Ian Poulter keeps Ferraris parked and opts for six-minute helicopter hop to LIV tournament
At last count, Ian Poulter had 14 Ferraris in the garage of his Orlando mansion, but the Englishman has opted instead to travel by helicopter across this Florida city for this week’s £20 million LIV Golf event.
Orange County National, the venue for the third 2023 tournament of the Saudi-funded circuit that starts on Friday, is roughly 35 miles from Lake Nona, the Orlando gated community where the Poulter family have lived for 15 years.
On a bad day, when the theme parks are busy, the journey could take more than an hour. So 47-year-old Poulter and neighbour Henrik Stenson, 46, have chosen a less stressful trip.
“I’ve left them all at home [the cars] today,” Poulter said. “I know we live very close but we decided to use [private air travel firm] SpeedBird and popped in on a helicopter. Took about six minutes door-to-door and made it very easy.”
Will they continue this mode of transport throughout the 54-hole tournament? “It’s looking like it, yes,” Poulter said. “Orlando traffic gets pretty busy and more time at home will be great. As a professional on tour, rarely do you get the opportunity to have home-cooked food, sleep in your own bed and enjoy the luxuries of being around the house with family, friends and your pets. It’s pretty cool.”

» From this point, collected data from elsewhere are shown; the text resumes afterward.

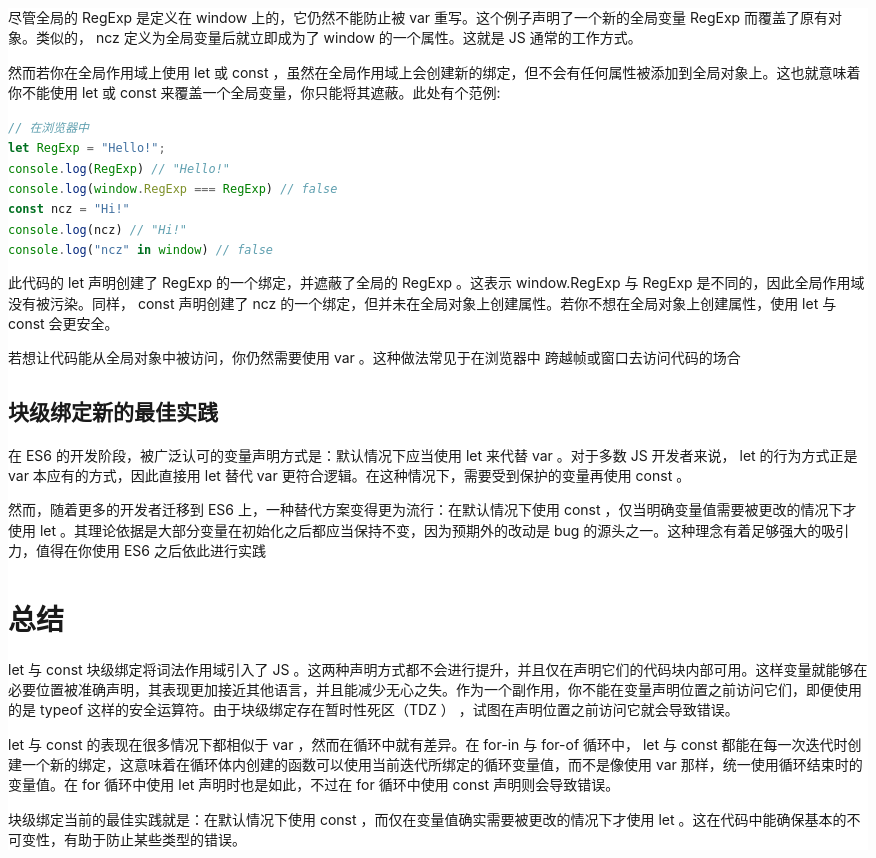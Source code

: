 尽管全局的 RegExp 是定义在 window 上的，它仍然不能防止被 var 重写。这个例子声明了一个新的全局变量 RegExp 而覆盖了原有对象。类似的， ncz 定义为全局变量后就立即成为了 window 的一个属性。这就是 JS 通常的工作方式。

然而若你在全局作用域上使用 let 或 const ，虽然在全局作用域上会创建新的绑定，但不会有任何属性被添加到全局对象上。这也就意味着你不能使用 let 或 const 来覆盖一个全局变量，你只能将其遮蔽。此处有个范例:
```js
// 在浏览器中
let RegExp = "Hello!";
console.log(RegExp) // "Hello!"
console.log(window.RegExp === RegExp) // false
const ncz = "Hi!"
console.log(ncz) // "Hi!"
console.log("ncz" in window) // false
```

此代码的 let 声明创建了 RegExp 的一个绑定，并遮蔽了全局的 RegExp 。这表示
window.RegExp 与 RegExp 是不同的，因此全局作用域没有被污染。同样， const 声明创建了 ncz 的一个绑定，但并未在全局对象上创建属性。若你不想在全局对象上创建属性，使用 let 与 const 会更安全。

若想让代码能从全局对象中被访问，你仍然需要使用 var 。这种做法常见于在浏览器中
跨越帧或窗口去访问代码的场合

## 块级绑定新的最佳实践

在 ES6 的开发阶段，被广泛认可的变量声明方式是：默认情况下应当使用 let 来代替 var 。对于多数 JS 开发者来说， let 的行为方式正是 var 本应有的方式，因此直接用 let 替代 var 更符合逻辑。在这种情况下，需要受到保护的变量再使用 const 。

然而，随着更多的开发者迁移到 ES6 上，一种替代方案变得更为流行：在默认情况下使用 const ，仅当明确变量值需要被更改的情况下才使用 let 。其理论依据是大部分变量在初始化之后都应当保持不变，因为预期外的改动是 bug 的源头之一。这种理念有着足够强大的吸引力，值得在你使用 ES6 之后依此进行实践

# 总结

let 与 const 块级绑定将词法作用域引入了 JS 。这两种声明方式都不会进行提升，并且仅在声明它们的代码块内部可用。这样变量就能够在必要位置被准确声明，其表现更加接近其他语言，并且能减少无心之失。作为一个副作用，你不能在变量声明位置之前访问它们，即便使用的是 typeof 这样的安全运算符。由于块级绑定存在暂时性死区（TDZ ） ，试图在声明位置之前访问它就会导致错误。

let 与 const 的表现在很多情况下都相似于 var ，然而在循环中就有差异。在 for-in 与 for-of 循环中， let 与 const 都能在每一次迭代时创建一个新的绑定，这意味着在循环体内创建的函数可以使用当前迭代所绑定的循环变量值，而不是像使用 var 那样，统一使用循环结束时的变量值。在 for 循环中使用 let 声明时也是如此，不过在 for 循环中使用 const 声明则会导致错误。

块级绑定当前的最佳实践就是：在默认情况下使用 const ，而仅在变量值确实需要被更改的情况下才使用 let 。这在代码中能确保基本的不可变性，有助于防止某些类型的错误。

Poulter regards his Ferrari collection as a long-term investment and is not in the habit of driving them to tournaments. And there is another reason to take the aerial route. “We’re just kind of doing a site visit around Orlando to see if there’s any cool areas where we may be able to build a Sticks stadium golf course,” he said.

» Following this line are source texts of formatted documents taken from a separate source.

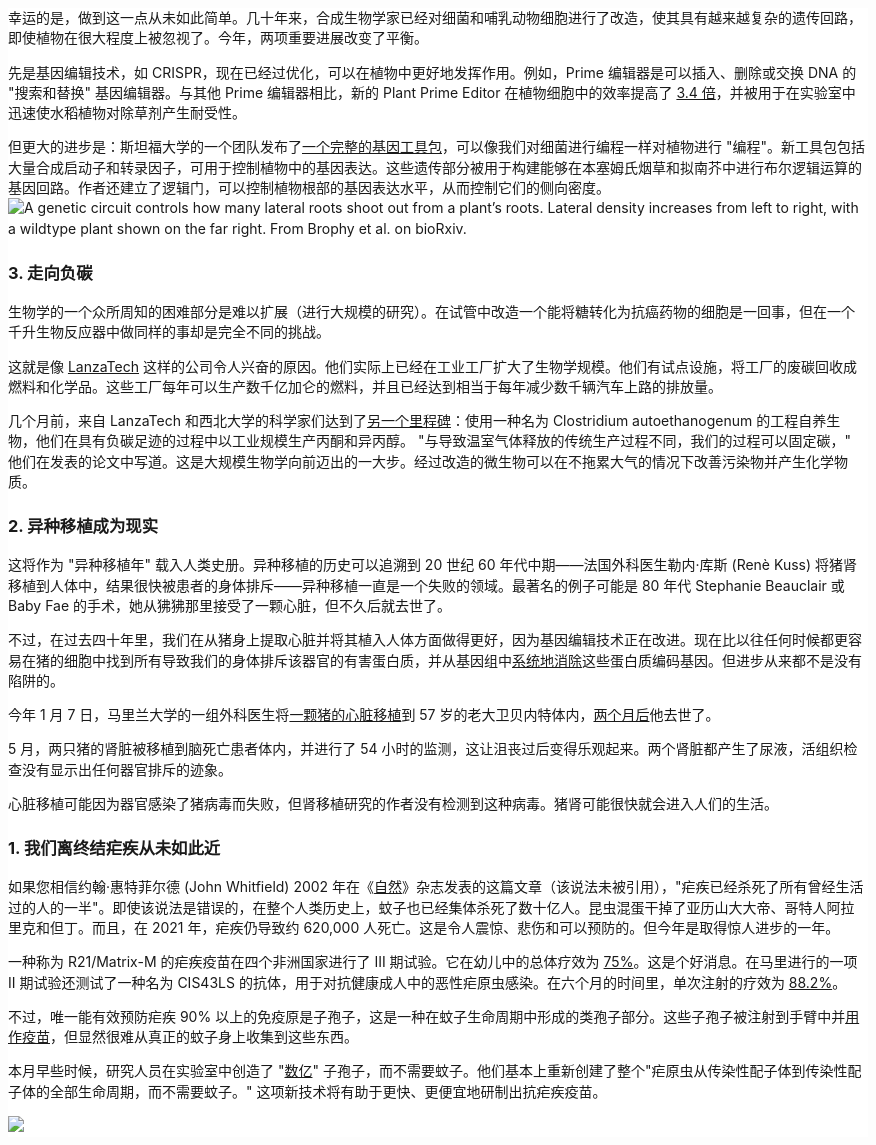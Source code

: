 幸运的是，做到这一点从未如此简单。几十年来，合成生物学家已经对细菌和哺乳动物细胞进行了改造，使其具有越来越复杂的遗传回路，即使植物在很大程度上被忽视了。今年，两项重要进展改变了平衡。

先是基因编辑技术，如 CRISPR，现在已经过优化，可以在植物中更好地发挥作用。例如，Prime 编辑器是可以插入、删除或交换 DNA 的 "搜索和替换" 基因编辑器。与其他 Prime 编辑器相比，新的 Plant Prime Editor 在植物细胞中的效率提高了 [3.4 倍](https://www.nature.com/articles/s41587-022-01254-w)，并被用于在实验室中迅速使水稻植物对除草剂产生耐受性。

但更大的进步是：斯坦福大学的一个团队发布了[一个完整的基因工具包](https://www.science.org/doi/10.1126/science.abo4326)，可以像我们对细菌进行编程一样对植物进行 "编程"。新工具包包括大量合成启动子和转录因子，可用于控制植物中的基因表达。这些遗传部分被用于构建能够在本塞姆氏烟草和拟南芥中进行布尔逻辑运算的基因回路。作者还建立了逻辑门，可以控制植物根部的基因表达水平，从而控制它们的侧向密度。
![A genetic circuit controls how many lateral roots shoot out from a plant’s roots. Lateral density increases from left to right, with a wildtype plant shown on the far right. From Brophy et al. on bioRxiv.](https://shub-1251708715.cos.ap-guangzhou.myqcloud.com/elog-cookbook-img/FmedxpjqkzMadoVaQQq67WLg17Da.webp "A genetic circuit controls how many lateral roots shoot out from a plant’s roots. Lateral density increases from left to right, with a wildtype plant shown on the far right. From Brophy et al. on bioRxiv.")

### 3. 走向负碳

生物学的一个众所周知的困难部分是难以扩展（进行大规模的研究）。在试管中改造一个能将糖转化为抗癌药物的细胞是一回事，但在一个千升生物反应器中做同样的事却是完全不同的挑战。

这就是像 [LanzaTech](https://lanzatech.com/) 这样的公司令人兴奋的原因。他们实际上已经在工业工厂扩大了生物学规模。他们有试点设施，将工厂的废碳回收成燃料和化学品。这些工厂每年可以生产数千亿加仑的燃料，并且已经达到相当于每年减少数千辆汽车上路的排放量。

几个月前，来自 LanzaTech 和西北大学的科学家们达到了[另一个里程碑](https://www.nature.com/articles/s41587-021-01195-w)：使用一种名为 Clostridium autoethanogenum 的工程自养生物，他们在具有负碳足迹的过程中以工业规模生产丙酮和异丙醇。 "与导致温室气体释放的传统生产过程不同，我们的过程可以固定碳，" 他们在发表的论文中写道。这是大规模生物学向前迈出的一大步。经过改造的微生物可以在不拖累大气的情况下改善污染物并产生化学物质。

### 2. 异种移植成为现实

这将作为 "异种移植年" 载入人类史册。异种移植的历史可以追溯到 20 世纪 60 年代中期——法国外科医生勒内·库斯 (Renè Kuss) 将猪肾移植到人体中，结果很快被患者的身体排斥——异种移植一直是一个失败的领域。最著名的例子可能是 80 年代 Stephanie Beauclair 或 Baby Fae 的手术，她从狒狒那里接受了一颗心脏，但不久后就去世了。

不过，在过去四十年里，我们在从猪身上提取心脏并将其植入人体方面做得更好，因为基因编辑技术正在改进。现在比以往任何时候都更容易在猪的细胞中找到所有导致我们的身体排斥该器官的有害蛋白质，并从基因组中[系统地消除](https://www.science.org/doi/10.1126/science.aad1191)这些蛋白质编码基因。但进步从来都不是没有陷阱的。

今年 1 月 7 日，马里兰大学的一组外科医生将[一颗猪的心脏移植](https://www.technologyreview.com/2022/01/11/1043374/gene-edited-pigs-heart-transplant/)到 57 岁的老大卫贝内特体内，[两个月后](https://www.technologyreview.com/2022/05/04/1051725/xenotransplant-patient-died-received-heart-infected-with-pig-virus/)他去世了。

5 月，两只猪的肾脏被移植到脑死亡患者体内，并进行了 54 小时的监测，这让沮丧过后变得乐观起来。两个肾脏都产生了尿液，活组织检查没有显示出任何器官排斥的迹象。

心脏移植可能因为器官感染了猪病毒而失败，但肾移植研究的作者没有检测到这种病毒。猪肾可能很快就会进入人们的生活。

### 1. 我们离终结疟疾从未如此近

如果您相信约翰·惠特菲尔德 (John Whitfield) 2002 年在《[自然](https://www.nature.com/articles/news021001-6)》杂志发表的这篇文章（该说法未被引用），"疟疾已经杀死了所有曾经生活过的人的一半"。即使该说法是错误的，在整个人类历史上，蚊子也已经集体杀死了数十亿人。昆虫混蛋干掉了亚历山大大帝、哥特人阿拉里克和但丁。而且，在 2021 年，疟疾仍导致约 620,000 人死亡。这是令人震惊、悲伤和可以预防的。但今年是取得惊人进步的一年。

一种称为 R21/Matrix-M 的疟疾疫苗在四个非洲国家进行了 III 期试验。它在幼儿中的总体疗效为 [75%](https://www.medpagetoday.com/meetingcoverage/astmh/101561)。这是个好消息。在马里进行的一项 II 期试验还测试了一种名为 CIS43LS 的抗体，用于对抗健康成人中的恶性疟原虫感染。在六个月的时间里，单次注射的疗效为 [88.2%](https://www.nejm.org/doi/full/10.1056/NEJMoa2206966)。

不过，唯一能有效预防疟疾 90% 以上的免疫原是子孢子，这是一种在蚊子生命周期中形成的类孢子部分。这些子孢子被注射到手臂中并[用作疫苗](https://www.science.org/doi/10.1126/scitranslmed.abj3776)，但显然很难从真正的蚊子身上收集到这些东西。

本月早些时候，研究人员在实验室中创造了 "[数亿](https://www.nature.com/articles/s41586-022-05466-7)" 子孢子，而不需要蚊子。他们基本上重新创建了整个"疟原虫从传染性配子体到传染性配子体的全部生命周期，而不需要蚊子。" 这项新技术将有助于更快、更便宜地研制出抗疟疾疫苗。

![](https://shub-1251708715.cos.ap-guangzhou.myqcloud.com/elog-cookbook-img/Fhe2zj4hlcU7kUP9jL2mjdLo-yhB.gif)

“Sticks” is the shortened name of “Majesticks”, the team comprising Poulter, Stenson, Lee Westwood and Sam Horsfield. The branding is all over their apparel and the LIV business plan demands the franchise is developed into separate businesses. Part of this is for each team to have their own home course.
As well as for practice and entertaining sponsors, the course would also help out “Little Sticks”, the foundation the quartet are backing to introduce disabled children to the sport. “Little Sticks is a community-based charity which is going to be on the front of our golf bags. We are very proud to help these children this afternoon [in a golf clinic],” Poulter said.
“It’s something that we are going to be sharing in numerous places wherever we play, and a really cool initiative for us to give back and help out.”
There are 18 golfers competing in this shotgun start who will be playing in next week’s Masters. However, for the first time in 20 years, neither Poulter or Westwood have qualified for Augusta. Despite their absence, the rebels’ presence between the cathedral pines will inevitably be a main storyline, with Joaquin Niemann already lighting the blue touch paper. “I think it’s going to be more fun knowing that they hate us,” Niemann told golf.com. “Then go to the majors and beat them.”
The 24-year-old Chilean is making his fourth appearance at Augusta and was speaking with tongue firmly in cheek. But there is clearly some substance in his jest.
“There is a big rivalry right now between the Tour and LIV,” he said. “I think there is a lot of players that ... I don’t know if they don’t like us or don’t like the decisions that we take, but it’s going to be fun.
“Since they gave us the notice that we’re going to be able to play the majors, I was like, it’s going to be so much fun those four weeks. Four weeks in the year against them, and try to beat them. Obviously, it’s going to be an individual tournament, not a team event. But we’re going to be feeling it, with the different players playing at the same time for their tour.”